EXERCISE → Starting at the line with "- **Cryptocurrencies:** 100+ supported", repeat every line exactly until the records end, including the last one.

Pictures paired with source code
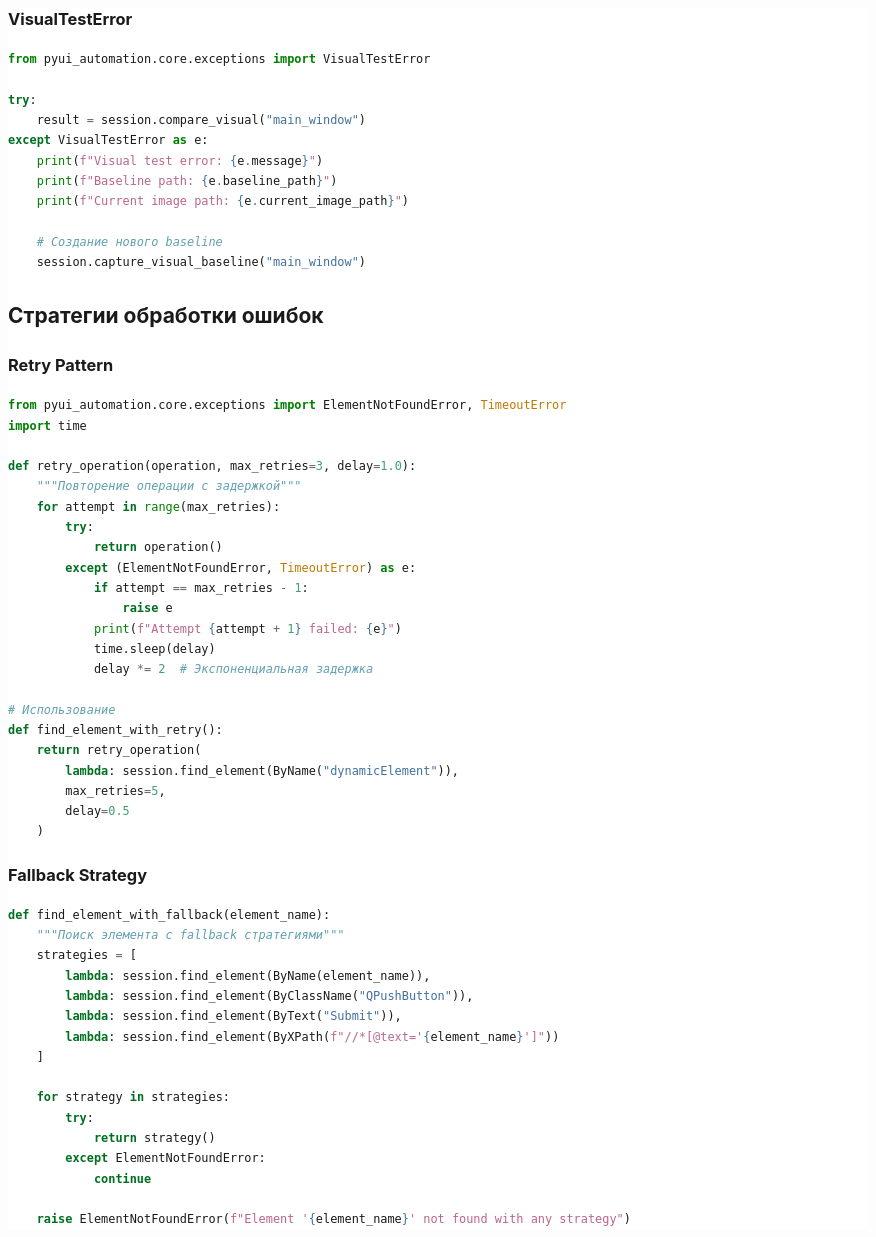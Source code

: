 ### VisualTestError
```python
from pyui_automation.core.exceptions import VisualTestError

try:
    result = session.compare_visual("main_window")
except VisualTestError as e:
    print(f"Visual test error: {e.message}")
    print(f"Baseline path: {e.baseline_path}")
    print(f"Current image path: {e.current_image_path}")
    
    # Создание нового baseline
    session.capture_visual_baseline("main_window")
```

## Стратегии обработки ошибок

### Retry Pattern
```python
from pyui_automation.core.exceptions import ElementNotFoundError, TimeoutError
import time

def retry_operation(operation, max_retries=3, delay=1.0):
    """Повторение операции с задержкой"""
    for attempt in range(max_retries):
        try:
            return operation()
        except (ElementNotFoundError, TimeoutError) as e:
            if attempt == max_retries - 1:
                raise e
            print(f"Attempt {attempt + 1} failed: {e}")
            time.sleep(delay)
            delay *= 2  # Экспоненциальная задержка

# Использование
def find_element_with_retry():
    return retry_operation(
        lambda: session.find_element(ByName("dynamicElement")),
        max_retries=5,
        delay=0.5
    )
```

### Fallback Strategy
```python
def find_element_with_fallback(element_name):
    """Поиск элемента с fallback стратегиями"""
    strategies = [
        lambda: session.find_element(ByName(element_name)),
        lambda: session.find_element(ByClassName("QPushButton")),
        lambda: session.find_element(ByText("Submit")),
        lambda: session.find_element(ByXPath(f"//*[@text='{element_name}']"))
    ]
    
    for strategy in strategies:
        try:
            return strategy()
        except ElementNotFoundError:
            continue
    
    raise ElementNotFoundError(f"Element '{element_name}' not found with any strategy")
```
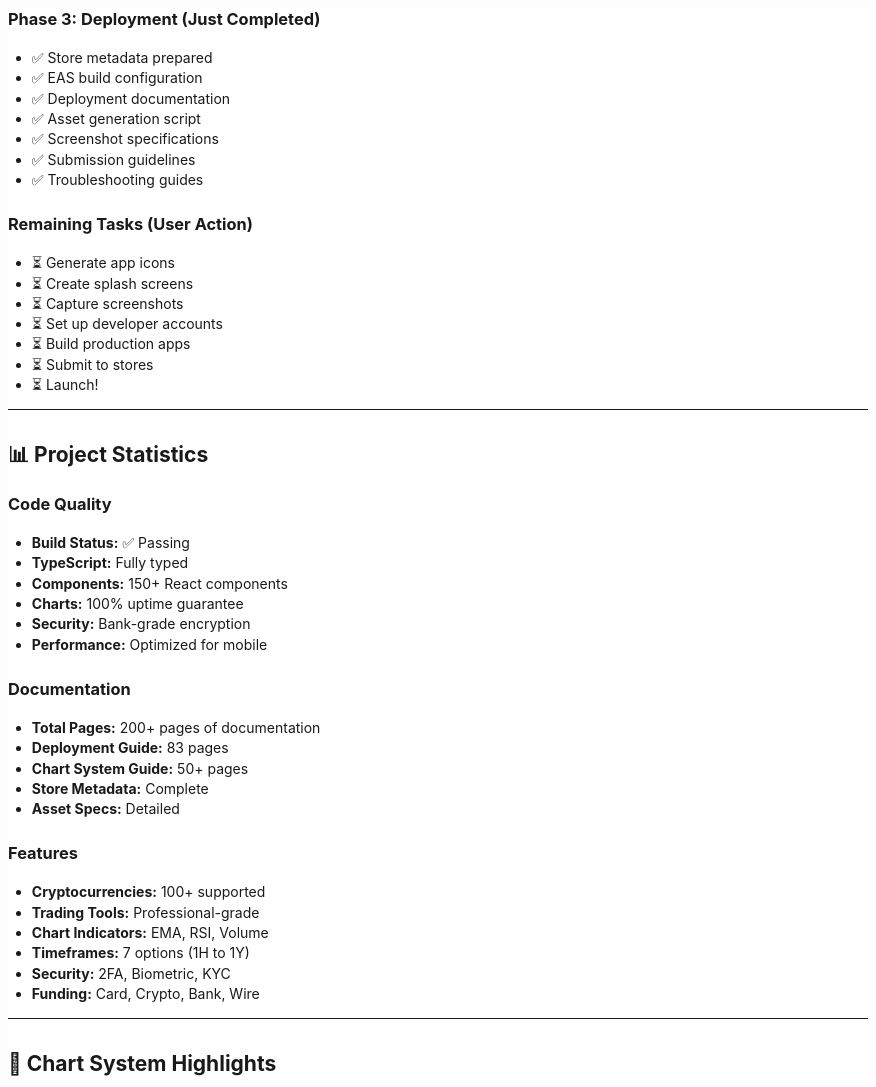 ### Phase 3: Deployment (Just Completed)
- ✅ Store metadata prepared
- ✅ EAS build configuration
- ✅ Deployment documentation
- ✅ Asset generation script
- ✅ Screenshot specifications
- ✅ Submission guidelines
- ✅ Troubleshooting guides

### Remaining Tasks (User Action)
- ⏳ Generate app icons
- ⏳ Create splash screens
- ⏳ Capture screenshots
- ⏳ Set up developer accounts
- ⏳ Build production apps
- ⏳ Submit to stores
- ⏳ Launch!

---

## 📊 Project Statistics

### Code Quality
- **Build Status:** ✅ Passing
- **TypeScript:** Fully typed
- **Components:** 150+ React components
- **Charts:** 100% uptime guarantee
- **Security:** Bank-grade encryption
- **Performance:** Optimized for mobile

### Documentation
- **Total Pages:** 200+ pages of documentation
- **Deployment Guide:** 83 pages
- **Chart System Guide:** 50+ pages
- **Store Metadata:** Complete
- **Asset Specs:** Detailed

### Features
- **Cryptocurrencies:** 100+ supported
- **Trading Tools:** Professional-grade
- **Chart Indicators:** EMA, RSI, Volume
- **Timeframes:** 7 options (1H to 1Y)
- **Security:** 2FA, Biometric, KYC
- **Funding:** Card, Crypto, Bank, Wire

---

## 🚀 Chart System Highlights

TASK RESPONSE →
- **Cryptocurrencies:** 100+ supported
- **Trading Tools:** Professional-grade
- **Chart Indicators:** EMA, RSI, Volume
- **Timeframes:** 7 options (1H to 1Y)
- **Security:** 2FA, Biometric, KYC
- **Funding:** Card, Crypto, Bank, Wire

---

## 🚀 Chart System Highlights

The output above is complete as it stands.